FCC post-mortem on AT&T outage uncovers similar QA issues to those that plagued CrowdStrike
Mitigation and recommendations
In light of the incident, AT&T has taken “numerous steps” to put better QA in place to avoid such slip-ups in the future, including additional steps that ensure confirmation that “required peer reviews have been completed” before deploying any maintenance work.
The provider also implemented technical controls within 48 hours of the incident to scan the network “for any network elements lacking the controls that would have prevented the outage,” so those controls could be put in place.
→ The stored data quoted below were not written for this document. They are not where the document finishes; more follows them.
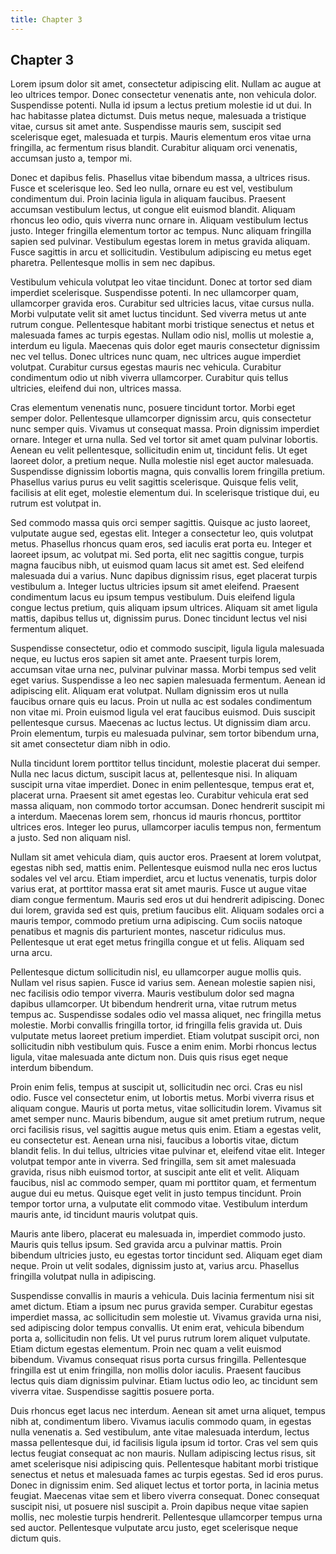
```yaml
---
title: Chapter 3
---
```


## Chapter 3

Lorem ipsum dolor sit amet, consectetur adipiscing elit. Nullam ac augue at leo ultrices tempor. Donec consectetur venenatis ante, non vehicula dolor. Suspendisse potenti. Nulla id ipsum a lectus pretium molestie id ut dui. In hac habitasse platea dictumst. Duis metus neque, malesuada a tristique vitae, cursus sit amet ante. Suspendisse mauris sem, suscipit sed scelerisque eget, malesuada et turpis. Mauris elementum eros vitae urna fringilla, ac fermentum risus blandit. Curabitur aliquam orci venenatis, accumsan justo a, tempor mi.

Donec et dapibus felis. Phasellus vitae bibendum massa, a ultrices risus. Fusce et scelerisque leo. Sed leo nulla, ornare eu est vel, vestibulum condimentum dui. Proin lacinia ligula in aliquam faucibus. Praesent accumsan vestibulum lectus, ut congue elit euismod blandit. Aliquam rhoncus leo odio, quis viverra nunc ornare in. Aliquam vestibulum lectus justo. Integer fringilla elementum tortor ac tempus. Nunc aliquam fringilla sapien sed pulvinar. Vestibulum egestas lorem in metus gravida aliquam. Fusce sagittis in arcu et sollicitudin. Vestibulum adipiscing eu metus eget pharetra. Pellentesque mollis in sem nec dapibus.

Vestibulum vehicula volutpat leo vitae tincidunt. Donec at tortor sed diam imperdiet scelerisque. Suspendisse potenti. In nec ullamcorper quam, ullamcorper gravida eros. Curabitur sed ultricies lacus, vitae cursus nulla. Morbi vulputate velit sit amet luctus tincidunt. Sed viverra metus ut ante rutrum congue. Pellentesque habitant morbi tristique senectus et netus et malesuada fames ac turpis egestas. Nullam odio nisl, mollis ut molestie a, interdum eu ligula. Maecenas quis dolor eget mauris consectetur dignissim nec vel tellus. Donec ultrices nunc quam, nec ultrices augue imperdiet volutpat. Curabitur cursus egestas mauris nec vehicula. Curabitur condimentum odio ut nibh viverra ullamcorper. Curabitur quis tellus ultricies, eleifend dui non, ultrices massa.

Cras elementum venenatis nunc, posuere tincidunt tortor. Morbi eget semper dolor. Pellentesque ullamcorper dignissim arcu, quis consectetur nunc semper quis. Vivamus ut consequat massa. Proin dignissim imperdiet ornare. Integer et urna nulla. Sed vel tortor sit amet quam pulvinar lobortis. Aenean eu velit pellentesque, sollicitudin enim ut, tincidunt felis. Ut eget laoreet dolor, a pretium neque. Nulla molestie nisl eget auctor malesuada. Suspendisse dignissim lobortis magna, quis convallis lorem fringilla pretium. Phasellus varius purus eu velit sagittis scelerisque. Quisque felis velit, facilisis at elit eget, molestie elementum dui. In scelerisque tristique dui, eu rutrum est volutpat in.

Sed commodo massa quis orci semper sagittis. Quisque ac justo laoreet, vulputate augue sed, egestas elit. Integer a consectetur leo, quis volutpat metus. Phasellus rhoncus quam eros, sed iaculis erat porta eu. Integer et laoreet ipsum, ac volutpat mi. Sed porta, elit nec sagittis congue, turpis magna faucibus nibh, ut euismod quam lacus sit amet est. Sed eleifend malesuada dui a varius. Nunc dapibus dignissim risus, eget placerat turpis vestibulum a. Integer luctus ultricies ipsum sit amet eleifend. Praesent condimentum lacus eu ipsum tempus vestibulum. Duis eleifend ligula congue lectus pretium, quis aliquam ipsum ultrices. Aliquam sit amet ligula mattis, dapibus tellus ut, dignissim purus. Donec tincidunt lectus vel nisi fermentum aliquet.

Suspendisse consectetur, odio et commodo suscipit, ligula ligula malesuada neque, eu luctus eros sapien sit amet ante. Praesent turpis lorem, accumsan vitae urna nec, pulvinar pulvinar massa. Morbi tempus sed velit eget varius. Suspendisse a leo nec sapien malesuada fermentum. Aenean id adipiscing elit. Aliquam erat volutpat. Nullam dignissim eros ut nulla faucibus ornare quis eu lacus. Proin ut nulla ac est sodales condimentum non vitae mi. Proin euismod ligula vel erat faucibus euismod. Duis suscipit pellentesque cursus. Maecenas ac luctus lectus. Ut dignissim diam arcu. Proin elementum, turpis eu malesuada pulvinar, sem tortor bibendum urna, sit amet consectetur diam nibh in odio.

Nulla tincidunt lorem porttitor tellus tincidunt, molestie placerat dui semper. Nulla nec lacus dictum, suscipit lacus at, pellentesque nisi. In aliquam suscipit urna vitae imperdiet. Donec in enim pellentesque, tempus erat et, placerat urna. Praesent sit amet egestas leo. Curabitur vehicula erat sed massa aliquam, non commodo tortor accumsan. Donec hendrerit suscipit mi a interdum. Maecenas lorem sem, rhoncus id mauris rhoncus, porttitor ultrices eros. Integer leo purus, ullamcorper iaculis tempus non, fermentum a justo. Sed non aliquam nisl.


Nullam sit amet vehicula diam, quis auctor eros. Praesent at lorem volutpat, egestas nibh sed, mattis enim. Pellentesque euismod nulla nec eros luctus sodales vel vel arcu. Etiam imperdiet, arcu et luctus venenatis, turpis dolor varius erat, at porttitor massa erat sit amet mauris. Fusce ut augue vitae diam congue fermentum. Mauris sed eros ut dui hendrerit adipiscing. Donec dui lorem, gravida sed est quis, pretium faucibus elit. Aliquam sodales orci a mauris tempor, commodo pretium urna adipiscing. Cum sociis natoque penatibus et magnis dis parturient montes, nascetur ridiculus mus. Pellentesque ut erat eget metus fringilla congue et ut felis. Aliquam sed urna arcu.

Pellentesque dictum sollicitudin nisl, eu ullamcorper augue mollis quis. Nullam vel risus sapien. Fusce id varius sem. Aenean molestie sapien nisi, nec facilisis odio tempor viverra. Mauris vestibulum dolor sed magna dapibus ullamcorper. Ut bibendum hendrerit urna, vitae rutrum metus tempus ac. Suspendisse sodales odio vel massa aliquet, nec fringilla metus molestie. Morbi convallis fringilla tortor, id fringilla felis gravida ut. Duis vulputate metus laoreet pretium imperdiet. Etiam volutpat suscipit orci, non sollicitudin nibh vestibulum quis. Fusce a enim enim. Morbi rhoncus lectus ligula, vitae malesuada ante dictum non. Duis quis risus eget neque interdum bibendum.

Proin enim felis, tempus at suscipit ut, sollicitudin nec orci. Cras eu nisl odio. Fusce vel consectetur enim, ut lobortis metus. Morbi viverra risus et aliquam congue. Mauris ut porta metus, vitae sollicitudin lorem. Vivamus sit amet semper nunc. Mauris bibendum, augue sit amet pretium rutrum, neque orci facilisis risus, vel sagittis augue metus quis enim. Etiam a egestas velit, eu consectetur est. Aenean urna nisi, faucibus a lobortis vitae, dictum blandit felis. In dui tellus, ultricies vitae pulvinar et, eleifend vitae elit. Integer volutpat tempor ante in viverra. Sed fringilla, sem sit amet malesuada gravida, risus nibh euismod tortor, at suscipit ante elit et velit. Aliquam faucibus, nisl ac commodo semper, quam mi porttitor quam, et fermentum augue dui eu metus. Quisque eget velit in justo tempus tincidunt. Proin tempor tortor urna, a vulputate elit commodo vitae. Vestibulum interdum mauris ante, id tincidunt mauris volutpat quis.

Mauris ante libero, placerat eu malesuada in, imperdiet commodo justo. Mauris quis tellus ipsum. Sed gravida arcu a pulvinar mattis. Proin bibendum ultricies justo, eu egestas tortor tincidunt sed. Aliquam eget diam neque. Proin ut velit sodales, dignissim justo at, varius arcu. Phasellus fringilla volutpat nulla in adipiscing.


Suspendisse convallis in mauris a vehicula. Duis lacinia fermentum nisi sit amet dictum. Etiam a ipsum nec purus gravida semper. Curabitur egestas imperdiet massa, ac sollicitudin sem molestie ut. Vivamus gravida urna nisi, sed adipiscing dolor tempus convallis. Ut enim erat, vehicula bibendum porta a, sollicitudin non felis. Ut vel purus rutrum lorem aliquet vulputate. Etiam dictum egestas elementum. Proin nec quam a velit euismod bibendum. Vivamus consequat risus porta cursus fringilla. Pellentesque fringilla est ut enim fringilla, non mollis dolor iaculis. Praesent faucibus lectus quis diam dignissim pulvinar. Etiam luctus odio leo, ac tincidunt sem viverra vitae. Suspendisse sagittis posuere porta.

Duis rhoncus eget lacus nec interdum. Aenean sit amet urna aliquet, tempus nibh at, condimentum libero. Vivamus iaculis commodo quam, in egestas nulla venenatis a. Sed vestibulum, ante vitae malesuada interdum, lectus massa pellentesque dui, id facilisis ligula ipsum id tortor. Cras vel sem quis lectus feugiat consequat ac non mauris. Nullam adipiscing lectus risus, sit amet scelerisque nisi adipiscing quis. Pellentesque habitant morbi tristique senectus et netus et malesuada fames ac turpis egestas. Sed id eros purus. Donec in dignissim enim. Sed aliquet lectus et tortor porta, in lacinia metus feugiat. Maecenas vitae sem et libero viverra consequat. Donec consequat suscipit nisi, ut posuere nisl suscipit a. Proin dapibus neque vitae sapien mollis, nec molestie turpis hendrerit. Pellentesque ullamcorper tempus urna sed auctor. Pellentesque vulputate arcu justo, eget scelerisque neque dictum quis.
AT&T continues to be engaged in a forensic investigation of the incident and also has enhanced its network for “robustness and resilience,” according to the report.
The FCC also recommended that only previously approved network changes developed “pursuant to internal procedures and industry best practices” should be deployed on the AT&T production network in the future. “It should not be possible to load changes that fail to meet those criteria,” the FCC said in the report.
Indeed, proper peer review also could have helped avoid the scenario that befell CrowdStrike on Friday, when “a defect found in a Falcon content update for Windows hosts” delivered the infamous Blue Screen of Death across millions of Windows systems worldwide, resulting in missed flights, closed call centers, and cancelled surgeries.
However, these reviews “are not adequate for the implementation of code at this level of hardware/software risk,” noted Marcus Merrell, principal test strategist at Sauce Labs.
“’Peer reviews’ imply that a peer is looking over code, to make sure it’s high quality,” he said. “It rarely, if ever, involves actually executing said code on the target hardware in the target environment.”